C'est dans un tel lieu que nous avons logé. "Chez Nako" est une accueillante guesthouse, nichée au fond d'une petite cour. Passé un portail, on se retrouvait au cœur d'une petite vie "communautaire" qui nous est devenue rapidement familière. Petites maisons de briques, quelques appentis, un peu de place pour les voitures, des plantes en pot. Sous un arbre, de vieux sièges de bus accueillent les discussions. Nako et son mari, authentique prince géorgien, sont d'adorables hôtes, généreux pourvoyeurs de thé, vin, douceurs et fruits. Ils ne nous ont pas laissés partir sans nous offrir des cadeaux.

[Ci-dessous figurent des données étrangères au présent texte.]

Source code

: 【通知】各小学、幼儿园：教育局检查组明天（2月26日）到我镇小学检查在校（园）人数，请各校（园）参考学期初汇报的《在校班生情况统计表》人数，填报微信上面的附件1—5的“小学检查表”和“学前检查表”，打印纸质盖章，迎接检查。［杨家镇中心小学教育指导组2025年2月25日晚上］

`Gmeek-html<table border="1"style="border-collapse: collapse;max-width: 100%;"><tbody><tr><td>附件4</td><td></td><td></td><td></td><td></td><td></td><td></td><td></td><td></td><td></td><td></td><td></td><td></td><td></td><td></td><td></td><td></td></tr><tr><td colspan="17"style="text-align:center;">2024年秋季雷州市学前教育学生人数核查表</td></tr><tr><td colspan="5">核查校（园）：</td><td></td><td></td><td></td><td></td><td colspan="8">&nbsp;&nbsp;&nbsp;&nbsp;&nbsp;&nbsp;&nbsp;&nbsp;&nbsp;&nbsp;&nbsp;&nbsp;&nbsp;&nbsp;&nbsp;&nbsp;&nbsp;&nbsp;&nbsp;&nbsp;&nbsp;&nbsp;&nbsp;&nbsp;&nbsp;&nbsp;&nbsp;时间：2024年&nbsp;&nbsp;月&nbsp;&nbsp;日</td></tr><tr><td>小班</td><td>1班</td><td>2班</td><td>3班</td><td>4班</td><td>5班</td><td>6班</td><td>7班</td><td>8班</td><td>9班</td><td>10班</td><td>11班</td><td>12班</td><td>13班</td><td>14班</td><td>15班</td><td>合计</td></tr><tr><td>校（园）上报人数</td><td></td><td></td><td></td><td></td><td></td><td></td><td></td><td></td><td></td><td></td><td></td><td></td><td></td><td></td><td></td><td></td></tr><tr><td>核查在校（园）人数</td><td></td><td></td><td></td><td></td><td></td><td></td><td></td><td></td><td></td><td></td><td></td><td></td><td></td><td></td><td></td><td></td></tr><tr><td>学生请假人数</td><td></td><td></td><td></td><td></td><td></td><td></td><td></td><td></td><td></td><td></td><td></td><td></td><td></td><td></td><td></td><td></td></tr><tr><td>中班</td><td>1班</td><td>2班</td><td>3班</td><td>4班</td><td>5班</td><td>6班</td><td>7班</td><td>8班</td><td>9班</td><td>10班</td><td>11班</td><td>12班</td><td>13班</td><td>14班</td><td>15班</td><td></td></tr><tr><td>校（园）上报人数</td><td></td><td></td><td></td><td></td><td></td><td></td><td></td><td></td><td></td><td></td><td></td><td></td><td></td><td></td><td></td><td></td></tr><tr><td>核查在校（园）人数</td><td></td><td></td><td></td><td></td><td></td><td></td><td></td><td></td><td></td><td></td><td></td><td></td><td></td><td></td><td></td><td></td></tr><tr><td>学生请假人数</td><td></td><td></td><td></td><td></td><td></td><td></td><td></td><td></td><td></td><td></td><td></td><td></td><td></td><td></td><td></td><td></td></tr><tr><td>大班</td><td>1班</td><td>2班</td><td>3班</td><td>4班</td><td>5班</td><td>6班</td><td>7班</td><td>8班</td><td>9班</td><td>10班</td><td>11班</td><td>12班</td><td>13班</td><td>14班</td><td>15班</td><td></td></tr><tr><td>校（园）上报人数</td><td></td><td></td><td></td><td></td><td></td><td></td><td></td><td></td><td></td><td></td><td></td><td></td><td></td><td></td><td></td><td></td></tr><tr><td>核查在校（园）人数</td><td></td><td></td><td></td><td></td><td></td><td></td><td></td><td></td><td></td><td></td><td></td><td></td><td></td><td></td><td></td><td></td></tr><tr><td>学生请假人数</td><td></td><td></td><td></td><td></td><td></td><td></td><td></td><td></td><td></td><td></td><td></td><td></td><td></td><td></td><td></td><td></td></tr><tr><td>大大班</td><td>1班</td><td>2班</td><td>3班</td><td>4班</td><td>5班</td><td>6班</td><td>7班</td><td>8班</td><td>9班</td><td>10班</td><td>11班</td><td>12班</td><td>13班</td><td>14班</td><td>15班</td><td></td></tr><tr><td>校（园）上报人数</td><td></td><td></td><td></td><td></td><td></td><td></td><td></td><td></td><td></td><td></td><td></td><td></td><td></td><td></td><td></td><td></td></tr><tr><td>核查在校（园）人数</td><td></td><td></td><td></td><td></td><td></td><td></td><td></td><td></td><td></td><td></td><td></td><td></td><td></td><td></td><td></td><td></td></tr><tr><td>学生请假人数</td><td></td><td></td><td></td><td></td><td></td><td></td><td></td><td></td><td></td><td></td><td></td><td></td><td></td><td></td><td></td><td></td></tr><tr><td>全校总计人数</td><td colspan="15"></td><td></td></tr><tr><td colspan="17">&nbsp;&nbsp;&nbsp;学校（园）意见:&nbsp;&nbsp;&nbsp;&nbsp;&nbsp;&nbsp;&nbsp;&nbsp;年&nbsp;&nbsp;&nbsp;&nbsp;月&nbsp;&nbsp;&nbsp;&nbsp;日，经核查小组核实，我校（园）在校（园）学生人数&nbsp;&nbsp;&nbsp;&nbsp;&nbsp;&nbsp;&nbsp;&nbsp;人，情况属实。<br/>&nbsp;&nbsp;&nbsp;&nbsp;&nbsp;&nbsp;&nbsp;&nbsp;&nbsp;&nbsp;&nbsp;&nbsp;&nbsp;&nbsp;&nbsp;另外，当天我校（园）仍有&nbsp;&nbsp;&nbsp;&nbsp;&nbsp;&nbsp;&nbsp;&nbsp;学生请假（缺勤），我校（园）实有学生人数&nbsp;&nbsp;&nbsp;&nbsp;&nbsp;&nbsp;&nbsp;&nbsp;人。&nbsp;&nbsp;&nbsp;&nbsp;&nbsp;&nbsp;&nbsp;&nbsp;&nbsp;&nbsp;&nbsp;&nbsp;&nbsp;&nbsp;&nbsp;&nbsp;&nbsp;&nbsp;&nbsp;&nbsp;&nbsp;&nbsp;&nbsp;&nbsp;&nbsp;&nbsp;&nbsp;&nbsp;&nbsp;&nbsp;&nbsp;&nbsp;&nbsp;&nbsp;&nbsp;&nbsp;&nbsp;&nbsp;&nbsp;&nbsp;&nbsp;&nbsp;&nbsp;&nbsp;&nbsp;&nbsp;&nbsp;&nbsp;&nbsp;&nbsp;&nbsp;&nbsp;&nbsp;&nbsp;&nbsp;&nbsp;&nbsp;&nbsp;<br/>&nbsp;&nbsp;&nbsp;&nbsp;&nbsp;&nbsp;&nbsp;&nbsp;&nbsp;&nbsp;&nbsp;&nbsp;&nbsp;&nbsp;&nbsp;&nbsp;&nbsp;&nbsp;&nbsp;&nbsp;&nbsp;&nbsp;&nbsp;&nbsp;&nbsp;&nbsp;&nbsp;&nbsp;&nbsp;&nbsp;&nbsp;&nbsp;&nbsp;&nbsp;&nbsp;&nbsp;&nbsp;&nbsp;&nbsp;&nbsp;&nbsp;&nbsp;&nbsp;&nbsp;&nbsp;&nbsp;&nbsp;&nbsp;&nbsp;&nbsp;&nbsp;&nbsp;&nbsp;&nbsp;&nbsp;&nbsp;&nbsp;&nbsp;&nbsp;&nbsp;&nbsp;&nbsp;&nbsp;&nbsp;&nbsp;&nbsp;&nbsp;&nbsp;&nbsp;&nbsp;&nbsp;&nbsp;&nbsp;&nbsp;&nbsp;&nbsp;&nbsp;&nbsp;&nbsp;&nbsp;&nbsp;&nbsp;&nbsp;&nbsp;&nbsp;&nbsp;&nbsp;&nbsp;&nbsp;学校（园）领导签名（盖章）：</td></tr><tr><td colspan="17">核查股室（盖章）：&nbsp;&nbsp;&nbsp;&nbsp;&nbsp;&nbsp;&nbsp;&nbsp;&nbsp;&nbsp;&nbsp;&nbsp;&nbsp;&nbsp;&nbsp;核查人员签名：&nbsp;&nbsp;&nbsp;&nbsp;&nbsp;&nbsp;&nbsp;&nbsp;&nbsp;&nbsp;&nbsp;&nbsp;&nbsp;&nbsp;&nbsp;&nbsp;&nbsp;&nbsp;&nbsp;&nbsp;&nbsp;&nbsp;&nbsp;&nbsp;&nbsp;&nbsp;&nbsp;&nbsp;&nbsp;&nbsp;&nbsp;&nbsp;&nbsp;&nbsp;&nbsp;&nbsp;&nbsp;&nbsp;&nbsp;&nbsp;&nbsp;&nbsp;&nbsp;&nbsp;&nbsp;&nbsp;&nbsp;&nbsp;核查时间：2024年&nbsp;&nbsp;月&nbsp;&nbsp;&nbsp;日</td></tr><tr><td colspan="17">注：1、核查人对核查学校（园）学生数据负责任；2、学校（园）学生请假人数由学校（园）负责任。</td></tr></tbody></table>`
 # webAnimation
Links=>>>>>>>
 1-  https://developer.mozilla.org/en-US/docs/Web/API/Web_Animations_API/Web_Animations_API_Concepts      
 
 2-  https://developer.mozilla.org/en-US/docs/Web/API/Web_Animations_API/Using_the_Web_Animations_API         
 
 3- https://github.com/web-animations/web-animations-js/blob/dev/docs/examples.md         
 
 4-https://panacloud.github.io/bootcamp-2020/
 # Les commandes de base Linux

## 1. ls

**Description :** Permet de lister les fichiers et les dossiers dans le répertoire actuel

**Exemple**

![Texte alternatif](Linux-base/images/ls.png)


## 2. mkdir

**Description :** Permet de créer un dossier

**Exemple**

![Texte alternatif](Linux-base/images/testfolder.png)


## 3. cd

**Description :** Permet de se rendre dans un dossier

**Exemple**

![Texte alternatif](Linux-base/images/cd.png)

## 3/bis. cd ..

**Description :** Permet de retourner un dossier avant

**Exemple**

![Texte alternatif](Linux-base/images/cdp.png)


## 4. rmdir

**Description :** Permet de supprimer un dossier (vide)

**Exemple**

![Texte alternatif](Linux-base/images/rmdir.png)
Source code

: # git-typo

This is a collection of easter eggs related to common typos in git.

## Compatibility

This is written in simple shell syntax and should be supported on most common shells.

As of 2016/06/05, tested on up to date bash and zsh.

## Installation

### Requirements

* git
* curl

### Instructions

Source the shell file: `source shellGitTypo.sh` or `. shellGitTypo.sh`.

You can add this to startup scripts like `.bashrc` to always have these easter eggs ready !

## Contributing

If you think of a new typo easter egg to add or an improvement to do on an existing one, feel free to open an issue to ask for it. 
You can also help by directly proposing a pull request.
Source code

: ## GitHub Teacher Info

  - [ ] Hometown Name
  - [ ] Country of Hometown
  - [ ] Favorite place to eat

À Tbilissi, nous avons fait une expérience intéressante qui nous a plongés dans ce qui devait être vie courante du temps de l'ère soviétique. Sur les conseils de nos hôtes, nous avons décidé de retourner à Batoumi en train. La veille de notre départ, nous nous renseignons pour savoir où prendre un billet. Deux solutions : via internet, sur un site majoritairement écrit en géorgien ou à la gare. C'était clair, il fallait opter pour la deuxième solution. Restait à trouver la gare. Après quelques croisements d'informations, il suffisait de prendre le métro ... Et ce n'était pas gagné car les stations sont d'une discrétion redoutable. La sortie du métro débouchait sur un petit marché animé qui vendait de tout et n'importe quoi, entouré d'immeubles délabrés. Rien autour de nous ne ressemblait à une gare : pas l'ombre d'un panneau, pas le moindre bruit de train, rien. Suivant un flux d'indications aimablement fournies par des passants, nous nous retrouvons devant un grand centre commercial. Quelque peu interrogatifs, nous nous décidons à y pénétrer. Et bien caché à l'intérieur du hall, les plateformes de départ étaient signalées. Nous étions sur la piste ! Après quelques errements, nous avons fini par trouver les guichets. Au vu de la queue, nous choisissons les bornes automatiques lesquelles ont certainement été programmées par un geek post-soviétique (numéro de passeport, numéro de téléphone, nom, prénom, etc). Enfin nous récupérons nos billets, contents d'avoir pu repérer les lieux. Le lendemain, à l'aube, nous repartons lestés de nos sacs à dos, pour le même circuit ... Enfin presque, si on fait abstraction de sortie de métro fermée, porte de centre commercial hermétiquement close, etc. Mais nous avons vaincu ... Nous avons eu notre train après contrôle du billet et du passeport, bien entendu. En 6 heures, nous avons franchi les 400 km qui nous séparaient de Batoumi d'oú nous reprenions notre route.